§ Task statement:
Repeat exactly the lines of the entries below from the one with "<td>0.500413</td>" through the one with "<td>0.955923</td>", both ends included, and nothing else.

[Dataset records Boundary: Start]

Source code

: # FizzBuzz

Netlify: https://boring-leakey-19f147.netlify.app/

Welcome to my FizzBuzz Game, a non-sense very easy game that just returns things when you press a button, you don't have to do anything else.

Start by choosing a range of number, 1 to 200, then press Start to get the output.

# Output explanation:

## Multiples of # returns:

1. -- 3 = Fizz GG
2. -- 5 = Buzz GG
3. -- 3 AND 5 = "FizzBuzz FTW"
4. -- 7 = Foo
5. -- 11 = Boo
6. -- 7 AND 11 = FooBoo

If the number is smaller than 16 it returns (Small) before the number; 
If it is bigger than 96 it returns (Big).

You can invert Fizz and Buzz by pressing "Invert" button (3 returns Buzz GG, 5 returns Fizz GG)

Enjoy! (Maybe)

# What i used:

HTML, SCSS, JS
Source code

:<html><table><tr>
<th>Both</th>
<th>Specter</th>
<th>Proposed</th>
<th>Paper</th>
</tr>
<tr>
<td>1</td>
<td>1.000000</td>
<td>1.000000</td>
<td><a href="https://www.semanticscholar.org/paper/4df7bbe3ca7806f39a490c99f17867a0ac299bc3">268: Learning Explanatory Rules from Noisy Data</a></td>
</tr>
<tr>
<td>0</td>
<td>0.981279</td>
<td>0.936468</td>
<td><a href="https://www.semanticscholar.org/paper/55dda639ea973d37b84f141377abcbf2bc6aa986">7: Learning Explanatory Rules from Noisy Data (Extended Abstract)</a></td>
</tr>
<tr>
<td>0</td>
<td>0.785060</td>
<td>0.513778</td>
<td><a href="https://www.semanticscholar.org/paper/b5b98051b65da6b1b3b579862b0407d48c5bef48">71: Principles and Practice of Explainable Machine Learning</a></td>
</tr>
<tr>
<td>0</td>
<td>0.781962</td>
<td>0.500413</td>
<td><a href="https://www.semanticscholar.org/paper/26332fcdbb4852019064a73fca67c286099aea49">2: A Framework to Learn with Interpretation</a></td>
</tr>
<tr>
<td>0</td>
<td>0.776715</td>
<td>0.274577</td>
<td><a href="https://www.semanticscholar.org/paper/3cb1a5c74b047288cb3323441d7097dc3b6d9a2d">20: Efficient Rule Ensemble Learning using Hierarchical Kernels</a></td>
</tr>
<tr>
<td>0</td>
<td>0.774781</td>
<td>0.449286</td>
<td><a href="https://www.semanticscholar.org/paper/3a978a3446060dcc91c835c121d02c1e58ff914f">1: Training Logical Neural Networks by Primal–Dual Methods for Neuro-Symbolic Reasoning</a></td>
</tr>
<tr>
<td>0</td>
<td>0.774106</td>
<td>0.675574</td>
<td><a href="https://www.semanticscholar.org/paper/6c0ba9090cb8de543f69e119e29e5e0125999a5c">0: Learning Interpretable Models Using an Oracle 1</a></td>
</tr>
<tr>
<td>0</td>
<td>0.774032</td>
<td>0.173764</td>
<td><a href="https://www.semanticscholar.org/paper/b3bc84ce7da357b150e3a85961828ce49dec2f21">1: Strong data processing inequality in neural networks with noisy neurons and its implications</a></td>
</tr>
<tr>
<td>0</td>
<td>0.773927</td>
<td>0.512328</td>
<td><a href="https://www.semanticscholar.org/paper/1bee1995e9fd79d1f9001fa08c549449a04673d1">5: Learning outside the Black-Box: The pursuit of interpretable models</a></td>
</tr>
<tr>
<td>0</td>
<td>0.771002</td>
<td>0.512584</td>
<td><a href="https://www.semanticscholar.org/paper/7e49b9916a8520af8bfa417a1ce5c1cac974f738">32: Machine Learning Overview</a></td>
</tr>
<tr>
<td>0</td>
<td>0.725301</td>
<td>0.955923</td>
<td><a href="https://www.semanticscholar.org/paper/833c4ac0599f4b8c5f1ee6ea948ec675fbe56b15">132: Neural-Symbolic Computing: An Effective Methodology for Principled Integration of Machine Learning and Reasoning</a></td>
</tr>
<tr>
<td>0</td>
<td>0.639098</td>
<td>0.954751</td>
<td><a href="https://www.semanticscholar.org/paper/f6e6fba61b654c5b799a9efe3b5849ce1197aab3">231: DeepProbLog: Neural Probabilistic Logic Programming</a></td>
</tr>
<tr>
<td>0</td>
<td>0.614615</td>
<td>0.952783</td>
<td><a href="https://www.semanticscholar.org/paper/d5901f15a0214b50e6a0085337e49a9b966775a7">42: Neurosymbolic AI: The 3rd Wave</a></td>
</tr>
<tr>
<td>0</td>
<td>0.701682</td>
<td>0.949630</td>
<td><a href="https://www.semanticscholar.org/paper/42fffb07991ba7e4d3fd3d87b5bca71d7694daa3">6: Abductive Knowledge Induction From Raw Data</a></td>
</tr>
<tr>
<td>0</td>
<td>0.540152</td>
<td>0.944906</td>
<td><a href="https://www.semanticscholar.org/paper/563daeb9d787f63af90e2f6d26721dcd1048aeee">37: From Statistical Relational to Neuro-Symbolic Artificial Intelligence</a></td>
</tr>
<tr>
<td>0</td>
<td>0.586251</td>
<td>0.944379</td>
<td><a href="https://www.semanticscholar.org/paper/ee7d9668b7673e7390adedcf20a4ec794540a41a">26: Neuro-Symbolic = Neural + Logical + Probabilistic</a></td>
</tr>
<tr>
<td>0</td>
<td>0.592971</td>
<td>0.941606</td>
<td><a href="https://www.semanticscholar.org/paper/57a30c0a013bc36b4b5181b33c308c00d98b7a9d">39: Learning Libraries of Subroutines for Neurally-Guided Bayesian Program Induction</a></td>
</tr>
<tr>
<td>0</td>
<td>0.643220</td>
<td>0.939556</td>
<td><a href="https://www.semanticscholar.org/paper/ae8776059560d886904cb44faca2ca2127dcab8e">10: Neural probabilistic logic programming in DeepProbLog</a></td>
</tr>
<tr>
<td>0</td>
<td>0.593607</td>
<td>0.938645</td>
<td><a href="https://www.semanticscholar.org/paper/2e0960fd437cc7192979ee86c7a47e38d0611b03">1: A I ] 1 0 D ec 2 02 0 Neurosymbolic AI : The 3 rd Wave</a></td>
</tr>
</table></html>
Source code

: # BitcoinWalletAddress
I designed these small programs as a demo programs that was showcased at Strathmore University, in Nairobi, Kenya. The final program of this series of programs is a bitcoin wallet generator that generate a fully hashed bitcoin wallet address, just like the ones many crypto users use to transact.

[Dataset records Boundary: End]

§ Task answer:
<td>0.500413</td>
<td><a href="https://www.semanticscholar.org/paper/26332fcdbb4852019064a73fca67c286099aea49">2: A Framework to Learn with Interpretation</a></td>
</tr>
<tr>
<td>0</td>
<td>0.776715</td>
<td>0.274577</td>
<td><a href="https://www.semanticscholar.org/paper/3cb1a5c74b047288cb3323441d7097dc3b6d9a2d">20: Efficient Rule Ensemble Learning using Hierarchical Kernels</a></td>
</tr>
<tr>
<td>0</td>
<td>0.774781</td>
<td>0.449286</td>
<td><a href="https://www.semanticscholar.org/paper/3a978a3446060dcc91c835c121d02c1e58ff914f">1: Training Logical Neural Networks by Primal–Dual Methods for Neuro-Symbolic Reasoning</a></td>
</tr>
<tr>
<td>0</td>
<td>0.774106</td>
<td>0.675574</td>
<td><a href="https://www.semanticscholar.org/paper/6c0ba9090cb8de543f69e119e29e5e0125999a5c">0: Learning Interpretable Models Using an Oracle 1</a></td>
</tr>
<tr>
<td>0</td>
<td>0.774032</td>
<td>0.173764</td>
<td><a href="https://www.semanticscholar.org/paper/b3bc84ce7da357b150e3a85961828ce49dec2f21">1: Strong data processing inequality in neural networks with noisy neurons and its implications</a></td>
</tr>
<tr>
<td>0</td>
<td>0.773927</td>
<td>0.512328</td>
<td><a href="https://www.semanticscholar.org/paper/1bee1995e9fd79d1f9001fa08c549449a04673d1">5: Learning outside the Black-Box: The pursuit of interpretable models</a></td>
</tr>
<tr>
<td>0</td>
<td>0.771002</td>
<td>0.512584</td>
<td><a href="https://www.semanticscholar.org/paper/7e49b9916a8520af8bfa417a1ce5c1cac974f738">32: Machine Learning Overview</a></td>
</tr>
<tr>
<td>0</td>
<td>0.725301</td>
<td>0.955923</td>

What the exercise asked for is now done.